Wie weiter für die DIE LINKE? Wir sprachen mit Christine Buchholz über die Reaktion der Partei auf die grassierende Inflation und falsche Reaktionen auf die Rede von Sahra Wagenknecht
Der Parteivorstand von DIE LINKE hat sich am Wochenende zu einer Klausur getroffen. Worum ging es?

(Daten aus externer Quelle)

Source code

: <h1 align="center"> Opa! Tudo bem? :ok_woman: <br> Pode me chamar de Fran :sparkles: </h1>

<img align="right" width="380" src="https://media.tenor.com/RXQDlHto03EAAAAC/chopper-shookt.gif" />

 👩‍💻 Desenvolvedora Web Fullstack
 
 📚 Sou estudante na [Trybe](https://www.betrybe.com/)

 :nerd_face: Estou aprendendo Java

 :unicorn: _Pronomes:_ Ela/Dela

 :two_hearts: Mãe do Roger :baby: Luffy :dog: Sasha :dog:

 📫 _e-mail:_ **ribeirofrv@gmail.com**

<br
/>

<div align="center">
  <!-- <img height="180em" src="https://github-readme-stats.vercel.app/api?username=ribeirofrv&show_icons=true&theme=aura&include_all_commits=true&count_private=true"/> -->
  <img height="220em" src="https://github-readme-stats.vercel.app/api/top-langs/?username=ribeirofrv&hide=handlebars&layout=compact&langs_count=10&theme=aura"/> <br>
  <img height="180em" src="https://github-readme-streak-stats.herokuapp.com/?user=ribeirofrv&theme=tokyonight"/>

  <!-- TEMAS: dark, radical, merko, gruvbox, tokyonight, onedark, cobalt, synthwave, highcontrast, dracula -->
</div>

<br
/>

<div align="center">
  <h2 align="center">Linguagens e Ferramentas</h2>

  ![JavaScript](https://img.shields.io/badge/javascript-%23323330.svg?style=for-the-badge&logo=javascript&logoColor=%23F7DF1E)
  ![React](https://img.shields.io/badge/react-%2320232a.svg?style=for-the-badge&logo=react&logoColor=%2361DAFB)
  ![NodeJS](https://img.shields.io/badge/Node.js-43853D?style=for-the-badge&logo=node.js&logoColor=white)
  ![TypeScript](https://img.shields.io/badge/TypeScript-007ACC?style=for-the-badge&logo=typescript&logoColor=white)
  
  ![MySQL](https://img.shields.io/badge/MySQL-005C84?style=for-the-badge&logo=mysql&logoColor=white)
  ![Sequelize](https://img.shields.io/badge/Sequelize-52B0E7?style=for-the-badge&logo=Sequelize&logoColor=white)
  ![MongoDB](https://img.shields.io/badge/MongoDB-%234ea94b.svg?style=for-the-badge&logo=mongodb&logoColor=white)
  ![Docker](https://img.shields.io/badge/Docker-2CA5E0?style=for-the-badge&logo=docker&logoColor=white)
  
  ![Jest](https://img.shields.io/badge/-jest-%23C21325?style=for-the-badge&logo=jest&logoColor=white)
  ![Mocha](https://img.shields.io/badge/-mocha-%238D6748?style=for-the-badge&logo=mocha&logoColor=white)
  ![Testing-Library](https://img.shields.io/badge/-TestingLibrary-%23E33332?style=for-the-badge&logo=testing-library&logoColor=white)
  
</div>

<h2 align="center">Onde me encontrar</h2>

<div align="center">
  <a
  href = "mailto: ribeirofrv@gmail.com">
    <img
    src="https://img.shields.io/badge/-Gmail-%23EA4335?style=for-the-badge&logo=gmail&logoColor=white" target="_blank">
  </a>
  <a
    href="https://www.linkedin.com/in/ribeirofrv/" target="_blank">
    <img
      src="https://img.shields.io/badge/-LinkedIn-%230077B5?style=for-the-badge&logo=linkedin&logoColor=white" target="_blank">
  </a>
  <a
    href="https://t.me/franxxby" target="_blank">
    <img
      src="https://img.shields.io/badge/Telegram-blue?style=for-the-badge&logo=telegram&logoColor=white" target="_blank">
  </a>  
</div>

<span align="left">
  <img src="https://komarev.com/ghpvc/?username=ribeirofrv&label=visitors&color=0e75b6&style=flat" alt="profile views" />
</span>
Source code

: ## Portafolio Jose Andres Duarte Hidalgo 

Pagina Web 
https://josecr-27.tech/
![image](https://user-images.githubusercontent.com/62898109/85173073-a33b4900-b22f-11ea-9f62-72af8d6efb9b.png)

Im Zentrum der Beratung stand die massive Teuerung und die Antwort der Linken darauf. Mit dem Beschluss: »Ein heißer Herbst gegen die sozaile Kälte der Regierung – Preise und Profite deckeln – Klima schützen« wurden zentrale Forderungen gegen die sozialen Verwerfungen bekräftigt. Ulrich Schneider vom Paritätischen Wohlfahrtsverband war zum Gespräch eingeladen. Es war ein interessantes Gespräch, allerdings wunderte mich schon, dass sich Ulrich Schneider deutlich gegen einen Preisdeckel aussprach.
Auch mit Blick auf die Mobilisierungen gegen die Folgen der Inflation hatten wir zum Teil unterschiedliche Meinungen. Dass er am Tag danach aus der LINKEN ausgetreten ist, ist sehr bedauerlich. Meines Erachtens geht es bei seinen Differenzen mit der LINKEN um mehr als um den Umgang mit Sahra Wagenknecht. Die Aufregung um die Rede von Sahra Wagenknecht am vergangenen Donnerstag war natürlich auch Thema (Lies hier den marx21-Artikel: »Rede von Sahra Wagenknecht: Problematische Pappkameraden«). Dabei ging es aber nur zum Teil um Sahras Rede. Die eigentliche Frage, die diskutiert wurde, war die öffentliche Äußerung von Mitgliedern der LINKEN, ein alternatives politisches Projekt zu starten. Der Parteivorstand war sich einig, dass wir um eine einige, plurale Linke kämpfen müssen.
DIE LINKE: Alle Kräfte für einen heißen Herbst
Wie das am besten geschehen soll, darüber gibt es auch Einigkeit: jetzt alle Kräfte in die Mobilisierung für einen heißen Herbst zu werfen. In Leipzig ist es am Montag den 5. September gelungen, eine gute, kämpferische Demonstration auf die Straße zu bringen und gleichzeitig ein klares Stoppschild gegenüber der AfD und anderen Faschist:innen und Rassist:innen aufzustellen. Ich denke, wir haben jetzt eine doppelte Aufgabe: zum einen Bündnisse gegen soziale Verwerfungen der Inflation aufzubauen, die so breit wie möglich sind und sich klar von rechts abgrenzen, die Parteikampagne für Entlastung voranzubringen und anstehende Lohnkämpfe zu unterstützen. Zum anderen müssen wir gegen Krisenmobilisierung von Faschist:innen und Rassist:innen gegenhalten. Der PV hat sich auch klar dafür ausgesprochen, sich gegen die Querfront-Strategie der Rechten zu stellen.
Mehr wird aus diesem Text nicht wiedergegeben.